## Data extracts:
Content starts

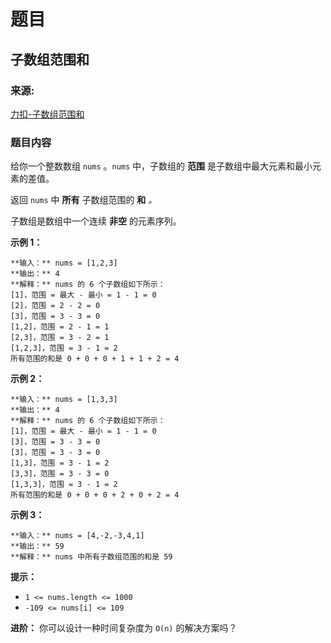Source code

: # 题目

## 子数组范围和

### 来源:

[力扣-子数组范围和](https://leetcode-cn.com/problems/sum-of-subarray-ranges/)

### 题目内容

给你一个整数数组 `nums` 。`nums` 中，子数组的 **范围** 是子数组中最大元素和最小元素的差值。

返回 `nums` 中 **所有** 子数组范围的 **和** _。_

子数组是数组中一个连续 **非空** 的元素序列。



**示例 1：**

    
    
    **输入：** nums = [1,2,3]
    **输出：** 4
    **解释：** nums 的 6 个子数组如下所示：
    [1]，范围 = 最大 - 最小 = 1 - 1 = 0 
    [2]，范围 = 2 - 2 = 0
    [3]，范围 = 3 - 3 = 0
    [1,2]，范围 = 2 - 1 = 1
    [2,3]，范围 = 3 - 2 = 1
    [1,2,3]，范围 = 3 - 1 = 2
    所有范围的和是 0 + 0 + 0 + 1 + 1 + 2 = 4

**示例 2：**

    
    
    **输入：** nums = [1,3,3]
    **输出：** 4
    **解释：** nums 的 6 个子数组如下所示：
    [1]，范围 = 最大 - 最小 = 1 - 1 = 0
    [3]，范围 = 3 - 3 = 0
    [3]，范围 = 3 - 3 = 0
    [1,3]，范围 = 3 - 1 = 2
    [3,3]，范围 = 3 - 3 = 0
    [1,3,3]，范围 = 3 - 1 = 2
    所有范围的和是 0 + 0 + 0 + 2 + 0 + 2 = 4
    

**示例 3：**

    
    
    **输入：** nums = [4,-2,-3,4,1]
    **输出：** 59
    **解释：** nums 中所有子数组范围的和是 59
    



**提示：**

  * `1 <= nums.length <= 1000`
  * `-109 <= nums[i] <= 109`



**进阶：** 你可以设计一种时间复杂度为 `O(n)` 的解决方案吗？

Content ends

## What to work on:
Lines containing the word "子数组范围和" are to be pulled from the records and copied.

## Written solution:
## 子数组范围和
[力扣-子数组范围和](https://leetcode-cn.com/problems/sum-of-subarray-ranges/)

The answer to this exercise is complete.